Keeping the three judges (Gregg Wallace, Marcus Wareing and Monica Galetti) two meters apart at all times proved difficult as well. “It became like a dance, but we go into a rhythm,” smiles Ambler.

It proved particularly difficult in the skills tests. In the end they decided to just have two of the judges beside the cooking bench and the third in a separate station in one of the small side rooms watching from a bank of monitors.

Contestants were also required to present more plates of their cooked food than they would normally, and only they could touch it. Gloves had to be changed every time plates were handled. “When the judges tasted the food, whereas before they’d do it from a single plate, now they had to divide it up onto their own plates first, so there wasn’t any cross contamination.”

Credit: Endemol Shine/BBC

This attention to detail also extended to close-ups of food and reaction shots of the contestants and judges, which are hallmarks of the show. “We were concerned how we were going to do that two meters apart, so we came up with things like building special plinths to make the cameras higher, so they could get into pots and pans without physically entering the two meter space,” explains Ambler.

Time and money

All these things took time, so the filming days were longer than usual and required patience from the contestants and crew. Fortunately, many of the production team and crew had worked together before on previous series and had discussed in prep what needed to be done.
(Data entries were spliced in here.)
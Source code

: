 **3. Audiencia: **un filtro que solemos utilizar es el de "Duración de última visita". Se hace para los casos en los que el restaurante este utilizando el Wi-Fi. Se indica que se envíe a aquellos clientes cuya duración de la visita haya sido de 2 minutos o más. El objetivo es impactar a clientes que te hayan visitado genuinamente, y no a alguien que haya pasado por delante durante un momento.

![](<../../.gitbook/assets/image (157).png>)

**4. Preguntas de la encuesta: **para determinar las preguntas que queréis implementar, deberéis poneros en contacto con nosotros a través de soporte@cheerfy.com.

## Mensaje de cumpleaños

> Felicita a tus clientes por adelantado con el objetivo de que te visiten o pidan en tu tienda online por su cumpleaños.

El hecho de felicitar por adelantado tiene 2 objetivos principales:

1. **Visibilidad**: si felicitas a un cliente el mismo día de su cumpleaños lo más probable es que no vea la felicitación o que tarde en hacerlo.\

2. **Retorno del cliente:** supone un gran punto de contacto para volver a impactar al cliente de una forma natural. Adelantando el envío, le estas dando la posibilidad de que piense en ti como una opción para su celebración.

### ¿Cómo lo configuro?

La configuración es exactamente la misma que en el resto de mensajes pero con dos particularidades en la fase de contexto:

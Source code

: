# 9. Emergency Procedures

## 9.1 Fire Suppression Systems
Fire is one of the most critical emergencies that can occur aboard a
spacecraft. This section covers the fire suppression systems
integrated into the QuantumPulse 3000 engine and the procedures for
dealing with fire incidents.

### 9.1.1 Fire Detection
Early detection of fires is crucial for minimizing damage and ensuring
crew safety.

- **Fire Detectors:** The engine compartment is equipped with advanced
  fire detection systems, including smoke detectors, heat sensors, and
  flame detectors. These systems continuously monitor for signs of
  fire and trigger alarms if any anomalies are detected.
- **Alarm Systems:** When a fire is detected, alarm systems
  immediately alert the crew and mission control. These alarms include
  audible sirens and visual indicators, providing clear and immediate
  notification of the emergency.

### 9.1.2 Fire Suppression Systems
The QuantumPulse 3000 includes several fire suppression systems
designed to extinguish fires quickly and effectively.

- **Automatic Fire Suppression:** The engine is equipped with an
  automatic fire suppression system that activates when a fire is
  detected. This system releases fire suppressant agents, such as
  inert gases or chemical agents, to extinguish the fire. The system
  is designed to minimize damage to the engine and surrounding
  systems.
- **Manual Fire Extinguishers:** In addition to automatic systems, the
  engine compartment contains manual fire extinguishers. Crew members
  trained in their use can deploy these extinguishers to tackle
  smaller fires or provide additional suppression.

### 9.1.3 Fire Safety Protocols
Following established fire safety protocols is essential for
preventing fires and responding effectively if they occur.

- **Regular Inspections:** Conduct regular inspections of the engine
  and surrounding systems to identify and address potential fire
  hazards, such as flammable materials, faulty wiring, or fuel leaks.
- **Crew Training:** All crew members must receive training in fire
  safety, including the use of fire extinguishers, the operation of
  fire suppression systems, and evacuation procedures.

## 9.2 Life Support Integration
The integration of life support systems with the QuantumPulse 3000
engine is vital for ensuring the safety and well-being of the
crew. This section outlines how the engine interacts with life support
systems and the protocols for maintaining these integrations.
“We took the approach of stripping everything back on a given filming day, from numbers of crew and assistants on ground to our editorial as well - normally we’d have six people on a programme, but we were down to four,” says Ambler.

Half the casting team worked from home too, and the two meter distance rule was stuck to rigidly, “even when there was flip flopping about whether you could go 1.5 meters or two meters apart,” stresses Ambler.

Much of the work was about being sensible, but also taking onboard suggestions from the crew as work progressed. “The camera team, for example, decided to take responsibility for their own kit and didn’t allow anyone else to touch it, using more trolleys to move kit around,” says Elliot.

Inevitably, this all had an impact on cost too - Implementing protocols, hiring extra space, and even in travel, with some encouraged to use private cars, rather than public transport.

“Yes, there were major cost increases,” concedes Ambler. “But at the same time the BBC is not a money tree, so you have to cut your cloth to what you do. There wasn’t the money to suddenly go to a larger studio to film with 12 people. So, we had to re-jig our format and editorial, and cut, re-assign or expand roles to get it over the line.

Credit: Endemol Shine/BBC

“It’s not been easy and has put a huge strain on the team and our resources, but the BBC has been very supportive throughout, and we managed to finish filming at the end of August.”

Shine TV are now putting similar protocols and procedures in place for the Amateurs version of MasterChef, which is filming at the same studios from the middle of September to Christmas time 2020.

“We’ve learned a great deal from the Professionals series. One of the big things is we need a longer filming schedule,” admits Ambler. “Winter will also throw up some more difficulties, but with restaurants opening again, we’d like to do outside challenges again, if possible. Normally we’d have eight in the Amateurs series, but we’ll probably look to do two.

“As long as everyone sticks to the rules and maintains zones, we have a fighting chance of keeping the programme on air.”

This is an extract from our Special Report called Covid-19 Production: Impact and Future-Proofing, which explores the roles and responsibilities of Covid-19 supervisors and their teams on film and TV sets and how the production landscape has been transformed by the virus.

Click here to view the ful report

Top production tips in Covid times...

Clare Elliot

  • Read a lot of useful guidelines and guidance before hand
  • Speak to other production teams
  • Do training

David Ambler

  • Share best practice – we spoke to the team behind MasterChef Australia as they managed to continue filming, while we were in lockdown. We’re now happy to share what we’ve done with others.